Your design idea is somewhat overcomplicated, which made it harder for you to get the code right. I'm not sure exactly why you thought (x>>1) < x (signed compare after unsigned right shift) was useful.
You can take advantage of flags to get information about the top bit, but you don't need a cmp do to so. Use a left-shift (or add same,same) that sets flags, and test the S flag using the MInus condition to find out what the high bit of the result was.
Or look at the C flag to see the bit shifted out, but then you'd need to do something with the C flag after the last iteration (after the register becomes zero). That's fine, you can peel out that last iteration.
Using a right shift (your lsr) can't work if you're using conditions that depend on the sign bit.
test:
movs r1, r0 @ copy and set flags
mov r0, #32
@ loop invariants:
@ r0 = return value
@ r1 = input
@ flags set according to the current value of r1
.loop: @ do {
submi r0, r0, #1 @ predicated subtract: if(high_bit_set(r1)) r0--;
adds r1, r1 @ left-shift by 1 and set flags
bne .loop @ keep looping until there are no set bits
@ }while(r1<<=1);
mov pc, lr @ or bx lr
Instead of branching, you definitely want to take advantage of ARM's predicated execution of any instruction, but appending a condition to the mnemonic. submi is a sub which is a no-op if the MI condition is false.

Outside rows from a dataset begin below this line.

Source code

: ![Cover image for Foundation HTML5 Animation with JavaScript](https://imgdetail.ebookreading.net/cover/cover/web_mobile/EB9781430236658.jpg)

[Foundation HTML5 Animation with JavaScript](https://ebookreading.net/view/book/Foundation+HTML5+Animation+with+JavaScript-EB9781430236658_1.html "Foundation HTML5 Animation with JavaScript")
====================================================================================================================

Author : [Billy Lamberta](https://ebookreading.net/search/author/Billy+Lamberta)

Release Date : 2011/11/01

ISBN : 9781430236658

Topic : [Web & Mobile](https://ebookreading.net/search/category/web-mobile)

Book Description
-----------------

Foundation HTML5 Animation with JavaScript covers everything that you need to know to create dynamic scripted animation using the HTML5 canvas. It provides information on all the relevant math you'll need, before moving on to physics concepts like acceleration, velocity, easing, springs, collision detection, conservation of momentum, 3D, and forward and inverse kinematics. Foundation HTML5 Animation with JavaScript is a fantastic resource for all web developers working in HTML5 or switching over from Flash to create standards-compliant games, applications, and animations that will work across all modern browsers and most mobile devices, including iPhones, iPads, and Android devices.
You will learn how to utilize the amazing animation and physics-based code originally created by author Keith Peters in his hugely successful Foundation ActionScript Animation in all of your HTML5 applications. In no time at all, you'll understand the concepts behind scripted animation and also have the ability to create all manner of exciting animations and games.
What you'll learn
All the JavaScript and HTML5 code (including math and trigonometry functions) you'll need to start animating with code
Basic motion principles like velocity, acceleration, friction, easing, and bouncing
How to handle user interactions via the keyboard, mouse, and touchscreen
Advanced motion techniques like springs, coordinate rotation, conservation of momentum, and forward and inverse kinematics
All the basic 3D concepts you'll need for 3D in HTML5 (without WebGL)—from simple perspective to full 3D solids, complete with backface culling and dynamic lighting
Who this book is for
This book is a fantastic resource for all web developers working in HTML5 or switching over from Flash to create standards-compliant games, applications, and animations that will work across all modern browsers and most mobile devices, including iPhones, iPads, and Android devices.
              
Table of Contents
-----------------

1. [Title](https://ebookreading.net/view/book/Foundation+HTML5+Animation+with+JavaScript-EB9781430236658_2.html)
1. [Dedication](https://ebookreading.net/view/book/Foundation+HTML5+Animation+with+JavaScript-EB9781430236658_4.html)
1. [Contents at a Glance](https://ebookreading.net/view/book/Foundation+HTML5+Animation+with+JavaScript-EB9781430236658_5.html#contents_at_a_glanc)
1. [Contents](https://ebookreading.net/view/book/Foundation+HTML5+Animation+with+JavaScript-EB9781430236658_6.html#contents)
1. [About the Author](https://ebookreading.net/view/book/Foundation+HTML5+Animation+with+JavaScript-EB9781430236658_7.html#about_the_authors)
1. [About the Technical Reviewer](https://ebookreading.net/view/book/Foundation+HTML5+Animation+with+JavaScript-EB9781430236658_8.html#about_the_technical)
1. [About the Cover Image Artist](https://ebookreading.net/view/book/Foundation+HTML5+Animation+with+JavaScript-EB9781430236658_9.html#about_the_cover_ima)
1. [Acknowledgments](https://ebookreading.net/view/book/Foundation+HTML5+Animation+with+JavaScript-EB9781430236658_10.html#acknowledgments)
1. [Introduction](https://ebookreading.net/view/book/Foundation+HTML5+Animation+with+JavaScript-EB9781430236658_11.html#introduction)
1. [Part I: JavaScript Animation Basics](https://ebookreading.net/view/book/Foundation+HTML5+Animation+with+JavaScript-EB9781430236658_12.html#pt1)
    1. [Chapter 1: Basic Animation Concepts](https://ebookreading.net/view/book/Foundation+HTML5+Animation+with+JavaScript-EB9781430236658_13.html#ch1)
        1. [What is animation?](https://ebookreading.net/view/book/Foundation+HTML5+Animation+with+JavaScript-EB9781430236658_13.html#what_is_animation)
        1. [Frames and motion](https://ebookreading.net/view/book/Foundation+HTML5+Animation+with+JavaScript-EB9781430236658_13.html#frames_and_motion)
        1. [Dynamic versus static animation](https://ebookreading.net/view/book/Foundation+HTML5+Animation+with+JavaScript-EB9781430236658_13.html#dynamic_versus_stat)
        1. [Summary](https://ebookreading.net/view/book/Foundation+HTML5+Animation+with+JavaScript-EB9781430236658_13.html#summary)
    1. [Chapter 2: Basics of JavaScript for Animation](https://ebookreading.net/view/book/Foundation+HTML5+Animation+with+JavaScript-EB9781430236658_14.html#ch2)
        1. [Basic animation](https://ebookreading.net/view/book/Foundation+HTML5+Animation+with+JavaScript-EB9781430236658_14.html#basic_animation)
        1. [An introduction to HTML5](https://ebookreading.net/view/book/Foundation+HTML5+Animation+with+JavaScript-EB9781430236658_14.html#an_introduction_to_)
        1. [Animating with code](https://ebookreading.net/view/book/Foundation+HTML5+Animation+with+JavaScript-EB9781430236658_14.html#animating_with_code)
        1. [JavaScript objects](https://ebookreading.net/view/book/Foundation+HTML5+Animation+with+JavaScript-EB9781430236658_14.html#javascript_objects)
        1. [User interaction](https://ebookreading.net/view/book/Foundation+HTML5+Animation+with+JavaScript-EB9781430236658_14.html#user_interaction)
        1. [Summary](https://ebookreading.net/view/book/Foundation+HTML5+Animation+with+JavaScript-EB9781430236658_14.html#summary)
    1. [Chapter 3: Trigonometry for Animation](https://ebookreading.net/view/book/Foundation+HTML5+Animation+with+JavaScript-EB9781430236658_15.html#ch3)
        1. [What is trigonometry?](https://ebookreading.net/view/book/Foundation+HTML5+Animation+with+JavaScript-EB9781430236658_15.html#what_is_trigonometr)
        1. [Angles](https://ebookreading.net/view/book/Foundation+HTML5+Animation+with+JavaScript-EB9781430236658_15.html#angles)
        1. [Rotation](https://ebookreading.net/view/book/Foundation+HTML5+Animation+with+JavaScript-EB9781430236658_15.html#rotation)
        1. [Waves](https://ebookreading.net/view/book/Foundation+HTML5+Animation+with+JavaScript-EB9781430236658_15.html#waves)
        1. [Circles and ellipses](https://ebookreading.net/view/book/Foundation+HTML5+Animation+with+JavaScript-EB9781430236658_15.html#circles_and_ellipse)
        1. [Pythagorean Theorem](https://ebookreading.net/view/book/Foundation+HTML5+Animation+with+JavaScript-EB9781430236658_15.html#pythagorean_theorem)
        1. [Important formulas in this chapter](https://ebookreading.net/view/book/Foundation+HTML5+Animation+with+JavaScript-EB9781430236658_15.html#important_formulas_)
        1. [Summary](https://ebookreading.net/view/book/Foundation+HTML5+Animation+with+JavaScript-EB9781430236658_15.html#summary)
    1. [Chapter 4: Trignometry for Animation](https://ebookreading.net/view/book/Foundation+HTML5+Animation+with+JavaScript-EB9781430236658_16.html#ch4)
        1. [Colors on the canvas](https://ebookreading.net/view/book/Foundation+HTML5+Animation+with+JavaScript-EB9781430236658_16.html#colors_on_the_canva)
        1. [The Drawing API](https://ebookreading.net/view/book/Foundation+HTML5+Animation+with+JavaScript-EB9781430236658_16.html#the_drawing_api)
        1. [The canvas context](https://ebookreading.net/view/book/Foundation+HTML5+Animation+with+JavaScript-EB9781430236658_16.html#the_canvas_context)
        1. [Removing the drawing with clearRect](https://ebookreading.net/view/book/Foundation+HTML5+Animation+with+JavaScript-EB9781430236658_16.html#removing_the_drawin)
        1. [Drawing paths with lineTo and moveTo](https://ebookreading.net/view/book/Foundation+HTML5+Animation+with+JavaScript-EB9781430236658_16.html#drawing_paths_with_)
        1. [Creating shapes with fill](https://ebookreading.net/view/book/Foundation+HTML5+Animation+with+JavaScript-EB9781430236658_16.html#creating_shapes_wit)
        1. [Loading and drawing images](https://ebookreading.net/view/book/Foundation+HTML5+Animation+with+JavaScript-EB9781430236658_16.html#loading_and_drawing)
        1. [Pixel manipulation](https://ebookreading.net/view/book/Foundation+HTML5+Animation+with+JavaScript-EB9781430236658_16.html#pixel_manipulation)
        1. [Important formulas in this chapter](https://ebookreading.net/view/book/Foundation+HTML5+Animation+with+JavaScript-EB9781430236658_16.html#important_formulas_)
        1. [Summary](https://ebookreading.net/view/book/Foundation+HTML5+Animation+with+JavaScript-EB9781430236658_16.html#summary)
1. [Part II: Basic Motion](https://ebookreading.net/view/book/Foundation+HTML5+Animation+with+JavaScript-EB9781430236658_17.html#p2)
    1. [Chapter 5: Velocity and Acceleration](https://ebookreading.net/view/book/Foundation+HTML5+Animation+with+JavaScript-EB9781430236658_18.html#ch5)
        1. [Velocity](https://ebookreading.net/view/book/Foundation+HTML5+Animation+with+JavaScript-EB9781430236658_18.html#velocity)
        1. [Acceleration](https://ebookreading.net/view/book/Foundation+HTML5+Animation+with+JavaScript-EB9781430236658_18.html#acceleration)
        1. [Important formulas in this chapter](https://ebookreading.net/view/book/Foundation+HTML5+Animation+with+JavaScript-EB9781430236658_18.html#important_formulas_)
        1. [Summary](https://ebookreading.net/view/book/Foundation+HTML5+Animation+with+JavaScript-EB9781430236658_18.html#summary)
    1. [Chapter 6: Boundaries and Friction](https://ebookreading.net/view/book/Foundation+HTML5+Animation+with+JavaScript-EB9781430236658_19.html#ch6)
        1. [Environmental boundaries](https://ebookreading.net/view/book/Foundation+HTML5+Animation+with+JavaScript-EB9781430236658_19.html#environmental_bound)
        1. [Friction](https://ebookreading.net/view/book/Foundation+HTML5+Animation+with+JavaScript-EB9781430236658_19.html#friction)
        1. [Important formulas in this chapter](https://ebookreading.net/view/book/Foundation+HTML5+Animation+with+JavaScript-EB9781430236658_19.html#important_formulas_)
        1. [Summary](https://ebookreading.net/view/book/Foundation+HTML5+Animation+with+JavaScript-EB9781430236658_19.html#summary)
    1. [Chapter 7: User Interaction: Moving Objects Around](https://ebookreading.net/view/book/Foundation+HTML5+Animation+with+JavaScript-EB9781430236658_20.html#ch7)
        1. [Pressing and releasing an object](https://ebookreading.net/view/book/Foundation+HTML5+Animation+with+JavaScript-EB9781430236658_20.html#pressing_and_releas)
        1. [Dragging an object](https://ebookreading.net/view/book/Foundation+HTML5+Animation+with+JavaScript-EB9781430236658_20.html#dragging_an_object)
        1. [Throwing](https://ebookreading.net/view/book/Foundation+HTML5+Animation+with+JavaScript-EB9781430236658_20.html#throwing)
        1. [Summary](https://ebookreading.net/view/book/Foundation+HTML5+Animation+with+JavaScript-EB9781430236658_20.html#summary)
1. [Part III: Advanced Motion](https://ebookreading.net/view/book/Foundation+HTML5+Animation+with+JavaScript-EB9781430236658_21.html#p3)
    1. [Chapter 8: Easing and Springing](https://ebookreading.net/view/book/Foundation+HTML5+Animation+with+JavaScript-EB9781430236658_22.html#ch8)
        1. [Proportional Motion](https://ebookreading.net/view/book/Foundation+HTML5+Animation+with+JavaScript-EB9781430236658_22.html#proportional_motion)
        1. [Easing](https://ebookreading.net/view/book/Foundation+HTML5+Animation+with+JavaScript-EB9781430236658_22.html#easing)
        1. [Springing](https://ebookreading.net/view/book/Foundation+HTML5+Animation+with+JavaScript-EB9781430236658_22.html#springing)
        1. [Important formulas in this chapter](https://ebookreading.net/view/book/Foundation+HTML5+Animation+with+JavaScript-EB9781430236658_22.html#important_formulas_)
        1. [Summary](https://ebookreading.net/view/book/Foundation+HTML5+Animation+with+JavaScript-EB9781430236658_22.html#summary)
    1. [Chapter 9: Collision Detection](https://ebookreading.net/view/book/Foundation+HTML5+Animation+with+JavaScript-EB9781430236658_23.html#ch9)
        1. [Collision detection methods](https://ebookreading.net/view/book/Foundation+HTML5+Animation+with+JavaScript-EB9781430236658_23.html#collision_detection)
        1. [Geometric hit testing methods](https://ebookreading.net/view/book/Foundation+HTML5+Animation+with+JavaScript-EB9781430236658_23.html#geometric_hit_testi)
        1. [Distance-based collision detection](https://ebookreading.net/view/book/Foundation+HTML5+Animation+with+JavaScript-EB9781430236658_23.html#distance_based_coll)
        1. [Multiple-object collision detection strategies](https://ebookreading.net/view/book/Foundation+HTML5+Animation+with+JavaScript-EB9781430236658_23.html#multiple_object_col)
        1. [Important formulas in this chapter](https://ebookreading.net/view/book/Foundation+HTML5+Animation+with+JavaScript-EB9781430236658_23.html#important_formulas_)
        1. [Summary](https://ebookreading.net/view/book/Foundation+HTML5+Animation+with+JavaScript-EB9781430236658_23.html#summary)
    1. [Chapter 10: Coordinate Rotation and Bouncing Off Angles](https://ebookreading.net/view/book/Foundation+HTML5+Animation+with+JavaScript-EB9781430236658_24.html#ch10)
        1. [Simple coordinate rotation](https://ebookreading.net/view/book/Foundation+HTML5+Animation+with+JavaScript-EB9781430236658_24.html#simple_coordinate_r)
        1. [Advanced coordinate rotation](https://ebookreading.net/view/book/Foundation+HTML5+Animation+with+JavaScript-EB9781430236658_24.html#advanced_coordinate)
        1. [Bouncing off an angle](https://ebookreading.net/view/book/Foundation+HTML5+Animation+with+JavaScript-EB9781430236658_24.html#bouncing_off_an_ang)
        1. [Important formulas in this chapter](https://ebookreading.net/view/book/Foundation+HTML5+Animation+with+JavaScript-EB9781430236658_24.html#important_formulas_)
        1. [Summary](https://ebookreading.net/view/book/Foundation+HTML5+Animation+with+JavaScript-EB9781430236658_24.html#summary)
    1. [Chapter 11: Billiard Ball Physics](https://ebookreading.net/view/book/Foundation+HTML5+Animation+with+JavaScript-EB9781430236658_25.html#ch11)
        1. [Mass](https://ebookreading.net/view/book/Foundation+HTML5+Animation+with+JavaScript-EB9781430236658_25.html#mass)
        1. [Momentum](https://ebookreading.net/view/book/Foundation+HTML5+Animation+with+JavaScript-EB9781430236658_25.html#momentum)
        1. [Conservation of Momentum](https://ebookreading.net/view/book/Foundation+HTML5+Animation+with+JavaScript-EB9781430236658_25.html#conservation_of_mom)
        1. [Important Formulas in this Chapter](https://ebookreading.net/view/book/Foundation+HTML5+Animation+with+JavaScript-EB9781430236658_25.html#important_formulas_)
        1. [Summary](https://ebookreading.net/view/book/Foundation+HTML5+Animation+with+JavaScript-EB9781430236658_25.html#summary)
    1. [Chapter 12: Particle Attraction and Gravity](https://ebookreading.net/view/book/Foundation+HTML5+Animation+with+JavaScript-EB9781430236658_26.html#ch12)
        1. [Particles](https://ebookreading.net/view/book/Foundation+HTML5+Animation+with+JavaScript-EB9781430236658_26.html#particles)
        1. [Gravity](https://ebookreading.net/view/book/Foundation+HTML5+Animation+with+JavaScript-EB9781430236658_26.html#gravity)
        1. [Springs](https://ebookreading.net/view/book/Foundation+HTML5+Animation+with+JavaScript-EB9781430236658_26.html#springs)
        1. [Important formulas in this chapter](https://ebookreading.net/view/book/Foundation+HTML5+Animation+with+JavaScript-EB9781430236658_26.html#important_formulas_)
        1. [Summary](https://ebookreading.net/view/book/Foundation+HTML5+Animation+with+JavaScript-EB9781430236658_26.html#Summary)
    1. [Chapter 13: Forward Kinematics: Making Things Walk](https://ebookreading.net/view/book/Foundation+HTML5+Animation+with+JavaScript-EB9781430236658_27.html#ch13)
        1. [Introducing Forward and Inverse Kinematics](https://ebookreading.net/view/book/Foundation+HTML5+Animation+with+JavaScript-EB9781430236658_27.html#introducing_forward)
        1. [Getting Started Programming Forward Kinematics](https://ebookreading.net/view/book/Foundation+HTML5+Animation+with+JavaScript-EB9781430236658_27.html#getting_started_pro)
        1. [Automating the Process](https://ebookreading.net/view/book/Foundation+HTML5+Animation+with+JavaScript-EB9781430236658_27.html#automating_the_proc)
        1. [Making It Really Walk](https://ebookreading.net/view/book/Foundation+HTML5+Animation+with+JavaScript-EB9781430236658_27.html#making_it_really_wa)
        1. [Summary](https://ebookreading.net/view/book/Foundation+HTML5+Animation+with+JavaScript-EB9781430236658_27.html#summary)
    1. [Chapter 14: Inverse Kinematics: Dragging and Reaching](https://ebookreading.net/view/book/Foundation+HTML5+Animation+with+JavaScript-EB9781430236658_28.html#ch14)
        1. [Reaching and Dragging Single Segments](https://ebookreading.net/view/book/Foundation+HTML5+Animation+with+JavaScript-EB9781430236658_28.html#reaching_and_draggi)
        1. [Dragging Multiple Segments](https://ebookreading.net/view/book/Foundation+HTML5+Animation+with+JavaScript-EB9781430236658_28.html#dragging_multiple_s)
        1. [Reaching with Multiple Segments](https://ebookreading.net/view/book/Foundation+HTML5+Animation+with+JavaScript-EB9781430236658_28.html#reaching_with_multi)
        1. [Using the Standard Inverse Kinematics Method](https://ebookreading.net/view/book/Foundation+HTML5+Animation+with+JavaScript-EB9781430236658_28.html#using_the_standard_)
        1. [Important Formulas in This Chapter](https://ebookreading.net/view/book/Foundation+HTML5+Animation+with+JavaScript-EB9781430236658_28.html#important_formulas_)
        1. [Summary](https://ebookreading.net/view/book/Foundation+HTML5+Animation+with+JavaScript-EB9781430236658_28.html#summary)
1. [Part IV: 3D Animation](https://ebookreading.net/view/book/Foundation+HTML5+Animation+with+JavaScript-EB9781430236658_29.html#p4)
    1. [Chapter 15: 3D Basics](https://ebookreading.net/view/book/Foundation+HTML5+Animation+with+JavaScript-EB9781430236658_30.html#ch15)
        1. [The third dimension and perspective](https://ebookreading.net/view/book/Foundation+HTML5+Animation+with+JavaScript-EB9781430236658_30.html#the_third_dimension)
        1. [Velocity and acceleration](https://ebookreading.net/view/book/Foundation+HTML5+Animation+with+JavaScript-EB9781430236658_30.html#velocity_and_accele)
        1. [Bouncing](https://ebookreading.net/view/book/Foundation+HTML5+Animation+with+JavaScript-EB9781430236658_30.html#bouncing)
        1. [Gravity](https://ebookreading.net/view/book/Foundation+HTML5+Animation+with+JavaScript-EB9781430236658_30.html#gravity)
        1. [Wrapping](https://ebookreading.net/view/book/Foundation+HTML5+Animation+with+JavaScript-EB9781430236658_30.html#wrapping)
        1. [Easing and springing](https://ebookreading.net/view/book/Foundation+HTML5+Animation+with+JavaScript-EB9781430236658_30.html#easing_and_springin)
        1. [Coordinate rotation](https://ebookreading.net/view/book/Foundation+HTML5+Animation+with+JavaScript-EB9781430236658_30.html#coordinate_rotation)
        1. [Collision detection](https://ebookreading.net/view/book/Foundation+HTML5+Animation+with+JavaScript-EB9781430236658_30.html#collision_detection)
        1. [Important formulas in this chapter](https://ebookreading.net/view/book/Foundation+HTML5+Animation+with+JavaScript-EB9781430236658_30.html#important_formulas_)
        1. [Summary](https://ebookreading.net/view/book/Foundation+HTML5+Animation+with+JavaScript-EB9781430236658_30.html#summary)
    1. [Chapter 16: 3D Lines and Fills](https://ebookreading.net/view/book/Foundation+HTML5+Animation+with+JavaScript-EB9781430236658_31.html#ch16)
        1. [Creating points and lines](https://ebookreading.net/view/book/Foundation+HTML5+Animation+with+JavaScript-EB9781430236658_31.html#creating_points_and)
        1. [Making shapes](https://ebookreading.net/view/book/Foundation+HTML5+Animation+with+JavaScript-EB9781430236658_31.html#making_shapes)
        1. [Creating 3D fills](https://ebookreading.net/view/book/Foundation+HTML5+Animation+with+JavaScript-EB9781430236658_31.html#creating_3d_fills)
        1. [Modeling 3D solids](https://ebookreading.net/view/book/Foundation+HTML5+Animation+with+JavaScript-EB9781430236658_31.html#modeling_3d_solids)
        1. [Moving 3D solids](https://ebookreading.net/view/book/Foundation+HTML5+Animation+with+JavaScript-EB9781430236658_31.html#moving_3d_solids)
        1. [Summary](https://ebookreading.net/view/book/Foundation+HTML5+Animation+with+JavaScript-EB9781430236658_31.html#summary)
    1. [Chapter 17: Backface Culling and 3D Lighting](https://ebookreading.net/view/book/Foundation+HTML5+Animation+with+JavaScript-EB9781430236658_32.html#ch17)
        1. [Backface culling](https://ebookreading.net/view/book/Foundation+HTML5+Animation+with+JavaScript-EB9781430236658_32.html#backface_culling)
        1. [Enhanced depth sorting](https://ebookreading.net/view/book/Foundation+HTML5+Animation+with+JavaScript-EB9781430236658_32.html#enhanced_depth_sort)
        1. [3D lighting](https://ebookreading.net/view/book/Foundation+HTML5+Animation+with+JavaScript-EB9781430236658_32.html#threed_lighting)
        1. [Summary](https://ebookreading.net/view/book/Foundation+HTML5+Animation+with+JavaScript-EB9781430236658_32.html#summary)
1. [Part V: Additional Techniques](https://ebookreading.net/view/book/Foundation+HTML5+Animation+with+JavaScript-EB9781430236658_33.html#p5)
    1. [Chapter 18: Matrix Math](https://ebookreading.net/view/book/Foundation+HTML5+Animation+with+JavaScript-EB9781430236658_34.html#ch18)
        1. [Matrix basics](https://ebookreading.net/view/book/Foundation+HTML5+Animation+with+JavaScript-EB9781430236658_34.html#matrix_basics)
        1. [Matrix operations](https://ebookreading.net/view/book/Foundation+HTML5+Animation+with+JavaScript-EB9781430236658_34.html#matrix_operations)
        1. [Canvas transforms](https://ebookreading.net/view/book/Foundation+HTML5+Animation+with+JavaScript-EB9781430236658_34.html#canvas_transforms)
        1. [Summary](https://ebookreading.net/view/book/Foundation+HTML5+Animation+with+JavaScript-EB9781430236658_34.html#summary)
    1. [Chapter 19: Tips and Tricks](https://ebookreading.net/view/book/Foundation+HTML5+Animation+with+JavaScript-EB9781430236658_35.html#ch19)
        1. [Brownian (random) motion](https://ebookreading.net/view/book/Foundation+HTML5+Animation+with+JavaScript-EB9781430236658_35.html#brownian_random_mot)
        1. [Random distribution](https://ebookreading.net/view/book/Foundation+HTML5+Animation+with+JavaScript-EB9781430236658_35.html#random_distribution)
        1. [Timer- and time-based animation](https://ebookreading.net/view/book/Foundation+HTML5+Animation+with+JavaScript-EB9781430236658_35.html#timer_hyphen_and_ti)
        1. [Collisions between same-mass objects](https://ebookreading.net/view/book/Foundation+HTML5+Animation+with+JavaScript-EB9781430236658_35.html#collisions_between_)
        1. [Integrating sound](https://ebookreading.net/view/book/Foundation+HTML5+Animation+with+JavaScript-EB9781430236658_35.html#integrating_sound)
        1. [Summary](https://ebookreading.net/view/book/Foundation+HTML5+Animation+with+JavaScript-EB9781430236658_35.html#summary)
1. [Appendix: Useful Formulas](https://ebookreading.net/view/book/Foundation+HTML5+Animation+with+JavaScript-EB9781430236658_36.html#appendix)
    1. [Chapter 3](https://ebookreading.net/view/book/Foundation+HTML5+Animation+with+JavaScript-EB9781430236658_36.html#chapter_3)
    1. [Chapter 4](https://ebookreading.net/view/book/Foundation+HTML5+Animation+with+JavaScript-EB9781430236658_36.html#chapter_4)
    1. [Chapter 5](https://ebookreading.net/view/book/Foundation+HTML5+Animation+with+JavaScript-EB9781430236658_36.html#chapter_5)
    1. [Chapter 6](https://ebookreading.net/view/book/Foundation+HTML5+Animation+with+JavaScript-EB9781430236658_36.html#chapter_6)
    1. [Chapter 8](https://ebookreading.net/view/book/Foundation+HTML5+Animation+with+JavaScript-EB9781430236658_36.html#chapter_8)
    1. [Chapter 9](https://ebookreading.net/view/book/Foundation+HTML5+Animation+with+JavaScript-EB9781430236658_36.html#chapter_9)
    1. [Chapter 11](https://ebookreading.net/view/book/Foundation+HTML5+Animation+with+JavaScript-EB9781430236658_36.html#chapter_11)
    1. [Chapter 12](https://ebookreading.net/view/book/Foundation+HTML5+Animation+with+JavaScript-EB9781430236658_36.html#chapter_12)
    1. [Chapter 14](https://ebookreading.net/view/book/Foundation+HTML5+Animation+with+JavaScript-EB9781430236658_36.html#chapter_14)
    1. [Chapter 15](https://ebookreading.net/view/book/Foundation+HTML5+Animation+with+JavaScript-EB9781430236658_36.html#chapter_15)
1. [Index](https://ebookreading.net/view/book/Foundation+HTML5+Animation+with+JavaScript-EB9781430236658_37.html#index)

Of course if you care about performance, an 8-bit lookup table can be a good way to implement popcnt, or there's a bithack formula that ARM can probably do very efficiently with its barrel shifter. How to count the number of set bits in a 32-bit integer?
AFAIK, ARM doesn't have a hardware bit-count instruction like some other architectures do, e.g. x86's popcnt.
In computer programs, small numbers are usually common. Left-shifting will take ~30 iterations to shift out all the bits for numbers with any low bits set. But right-shifting can finish in a few iterations for small numbers like 7 (only the low 3 bits set).
If it's common for your inputs to have some contiguous high bits all cleared, then the left-shifting loop I wrote for this answer is the worst.